Assortiment : Trois origines incontournables
Le “made in Italy”
Difficile de concevoir une offre de jambons sans faire un peu de place au fameux Prosciutto. Dans le monde entier, c’est l’Émilie-Romagne et sa signature vedette Parme (la couronne ducale à cinq pointes, marquée au fer rouge à même la couenne) qui portent haut les couleurs italiennes. Mais pour autant, nombreux sont d’autres terroirs à offrir des produits sous DOP ou sous IGP qui, à tous points de vue, n’ont rien à lui envier : le Vallée d’Aoste (jambon des Bosses), le Frioul (San Daniele), le Piémont (Cuneo), les Marches (jambon Carpegna), la Calabre (jambon San Lorenzo Bellizzi) ou l’Ombrie (Norcia) témoignent entre autres de cette richesse.
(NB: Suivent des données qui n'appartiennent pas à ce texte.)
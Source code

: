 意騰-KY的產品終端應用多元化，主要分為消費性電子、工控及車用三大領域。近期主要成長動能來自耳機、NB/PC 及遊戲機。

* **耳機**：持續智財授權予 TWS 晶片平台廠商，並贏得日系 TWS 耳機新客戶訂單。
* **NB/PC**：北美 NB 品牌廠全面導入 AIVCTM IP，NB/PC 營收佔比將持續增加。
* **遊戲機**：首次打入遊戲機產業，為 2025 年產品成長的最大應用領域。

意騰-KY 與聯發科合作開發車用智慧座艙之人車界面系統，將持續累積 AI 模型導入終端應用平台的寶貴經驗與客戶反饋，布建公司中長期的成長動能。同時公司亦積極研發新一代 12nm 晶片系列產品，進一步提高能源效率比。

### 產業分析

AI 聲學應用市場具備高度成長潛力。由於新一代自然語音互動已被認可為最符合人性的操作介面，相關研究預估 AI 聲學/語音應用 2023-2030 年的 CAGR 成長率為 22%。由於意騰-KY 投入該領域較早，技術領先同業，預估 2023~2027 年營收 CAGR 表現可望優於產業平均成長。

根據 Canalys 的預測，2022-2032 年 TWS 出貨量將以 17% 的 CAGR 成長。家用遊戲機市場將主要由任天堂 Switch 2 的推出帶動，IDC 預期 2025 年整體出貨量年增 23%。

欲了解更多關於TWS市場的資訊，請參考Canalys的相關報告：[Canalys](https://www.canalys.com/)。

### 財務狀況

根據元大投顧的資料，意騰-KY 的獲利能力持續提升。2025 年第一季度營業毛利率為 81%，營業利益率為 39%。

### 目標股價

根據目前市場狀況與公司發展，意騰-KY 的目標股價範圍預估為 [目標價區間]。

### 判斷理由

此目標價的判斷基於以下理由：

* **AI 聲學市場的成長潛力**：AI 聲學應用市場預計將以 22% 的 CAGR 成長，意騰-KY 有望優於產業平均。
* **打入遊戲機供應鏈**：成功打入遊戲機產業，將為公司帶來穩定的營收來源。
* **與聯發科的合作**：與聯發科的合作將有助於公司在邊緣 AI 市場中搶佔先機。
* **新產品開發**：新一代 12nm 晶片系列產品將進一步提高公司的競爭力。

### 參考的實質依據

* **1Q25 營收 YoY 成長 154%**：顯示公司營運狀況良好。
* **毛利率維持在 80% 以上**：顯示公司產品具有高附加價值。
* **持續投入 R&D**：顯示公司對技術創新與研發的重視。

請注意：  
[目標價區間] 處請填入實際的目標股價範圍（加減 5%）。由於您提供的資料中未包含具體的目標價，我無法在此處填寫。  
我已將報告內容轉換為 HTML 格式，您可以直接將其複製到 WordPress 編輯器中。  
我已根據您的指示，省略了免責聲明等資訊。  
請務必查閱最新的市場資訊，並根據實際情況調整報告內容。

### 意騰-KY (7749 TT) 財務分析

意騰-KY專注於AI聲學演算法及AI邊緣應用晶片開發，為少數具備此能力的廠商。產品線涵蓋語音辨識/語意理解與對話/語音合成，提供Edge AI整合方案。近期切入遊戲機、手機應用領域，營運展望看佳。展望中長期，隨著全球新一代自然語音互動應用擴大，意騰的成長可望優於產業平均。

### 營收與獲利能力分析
La seule vraie difficulté pour un épicier fin est de savoir faire le tri
entre les productions industrielles – le risque est évidemment plus important pour le Parme – et les maisons qui d’une région à l’autre, perpétuent les valeurs du savoir-faire artisanal.
Les filières Pays basque
Si le Bayonne et ses quelque 900 000 pièces/an est de loin le numéro 1 des ventes de jambon sec en France, son image par trop industrielle et un rien galvaudée n’a pas forcément la préférence des beaux commerces alimentaires, à l’exception bien sûr des produits de prestige ou grand cru affinés trois ou quatre fois plus longtemps que le minimum requis par l’appellation. Certains ont contourné l’écueil en installant au sein de l’IGP d’autres démarches, cahier des charges exigeant à l’appui. Exemple, la marque Ibaïama créée en 1985 par la Maison Montauzer au côté de trois éleveurs et de deux autres artisans charcutiers de la région (Mayté, Louis Ospital). Mais hors Bayonne, les filières basques offrent aussi de véritables pépites comme le jambon de Kintoa AOP, 24 mois d’affinage minimum, proposé désormais par cinq artisans transformateurs (11 000 pièces/an) ou, à la lisière basco-béarnaise, le Noir de Bigorre AOP, tous deux à base de porc ibérique, tous deux positionnés en premium, tous deux enfin réputés compter parmi les meilleurs jambons d’Europe.
L’Ibérique

Il ne représente que 7 % de la production espagnole de jambon sec mais c’est bel et bien l’Ibérique et ses quatre appellations associées (Jabugo, Los Pedroches, Guijuelo, Extemadura) qui donnent au jambon ses plus belles lettres de noblesse. Et ce à l’échelle mondiale. Nec plus ultra de la catégorie, le Pata Negra Bellota est le seul à être à 100 % de race ibérique pure, pedigree qui lui confère une qualité de viande et des saveurs uniques. La production de Bellota ne dépasse pas 400 000 pièces/an et son prix est celui de la rareté, elle-même liée à la durée requise pour l’affinage (40 mois minimum le plus souvent) : de 50 à 90 euros le kilo en moyenne, plusieurs centaines d’euros dans certains cas. L’étiquette noire est le signe de reconnaissance du Pata Negra Bellota, les autres variétés d’Ibérique (étiquette blanche, verte ou rouge) étant nettement moins coûteuses puisque résultant de croisement de races à croissance plus rapide avec des méthodes d’alimentation et d’affinage également différentes.